Week 06: Sentiment Analysis with AI
Using API to AI to create data from text
Week 06: Sentiment Analysis with AI
Using API to AI to create data from text
Overview
Continue using text for research with AI. Still on sentiment analysis but now we focus on scaling text analysis with APIs: from 20 texts to hundreds and more.
Learning Outcomes
By the end of the session, students will:
- Gain hands-on experience with sentiment analysis.
- Have experience integrating NLP in research
- Think about what is ground truth
- Get a taste of building an analytical pipeline with API usage
Preparation / Before Class
🔧 API Setup
API Access Setup:
- How to get AI API keys (OpenAI ChatGPT and Anthropic Claude)
- Budget: ~$5 minimum for course exercises
API Learning Resources:
- Introduction to APIs - fundamental concepts
- Advanced API knowledge - how APIs work under the hood
📊 Preparation
Materials from Moodle/Course Repository:
- Combined interview dataset (text_id level)
- Game information with results (win/draw/loss encoding)
- Combined student ratings from Week 5 assignments (aggregated, anonymized)
- Domain lexicon ratings
Data Structure:
- texts: Individual interview transcripts with metadata
- games: Match results and context information (soccer has 3 outcomes: win, draw, loss – impcation for result encoding)
- ratings: Human ratings, AI ratings, lexicon scores by text_id
Code Examples Available:
text and prompts
Other
- More advanced knowledge on APIs – how APIs work
Review
💬 Assignment 5 Discussion (20 min)
Review of transformation options
- lexicon based counting numbers –> generate a transparent script
- Machine-learning classifiers, n-grams etc.
- LLM (transformer-based) one-shot: treating the LLM like a giant classifier: you hand it raw text and ask classes of sentiment. (Deep contextual understanding—word embeddings, attention across the whole sentence etc decide the sentiment.) No separate sentiment lexicon; it’s all encoded in the model weights.
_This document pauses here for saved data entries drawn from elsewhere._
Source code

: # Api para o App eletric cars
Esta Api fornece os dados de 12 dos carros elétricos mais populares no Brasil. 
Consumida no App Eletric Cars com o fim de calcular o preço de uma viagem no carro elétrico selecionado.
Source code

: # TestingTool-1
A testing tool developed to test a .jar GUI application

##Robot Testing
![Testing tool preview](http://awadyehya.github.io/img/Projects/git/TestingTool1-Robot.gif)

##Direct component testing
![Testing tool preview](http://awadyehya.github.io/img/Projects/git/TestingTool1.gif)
- You can also take a pretrained LLM and continue training it on thousands of labeled review. See our example guidelines HERE
Sharing Experiences:
- Human vs. AI rating differences: Where did you disagree most?
- Rating challenges: What aspects of manager interviews were hardest to classify?
- Consistency issues: Did you rate similar texts consistently? Did AI? Was there a consistent gap?
- Domain knowledge impact: How much did football expertise affect your ratings?
Class Material
🔍 API Walkthrough Sessions (30 min)
Introduction
Beginner-Friendly Examples:
- Simple walkthrough with GDP data – uses World Bank and FRED APIs
- Bit harder walkthrough with football data – uses FBREF soccer data. Guess the club for example.
More advanced stuff
- More advanced knowledge on APIs – how APIs work
📈 Data Analysis Workshop (30 min)
Data Integration Task:
- Take the aggregated file and ask AI for a readme. Discuss what is in the data
- Compare human, domain lexicon and AI rating. For human and AI take the average.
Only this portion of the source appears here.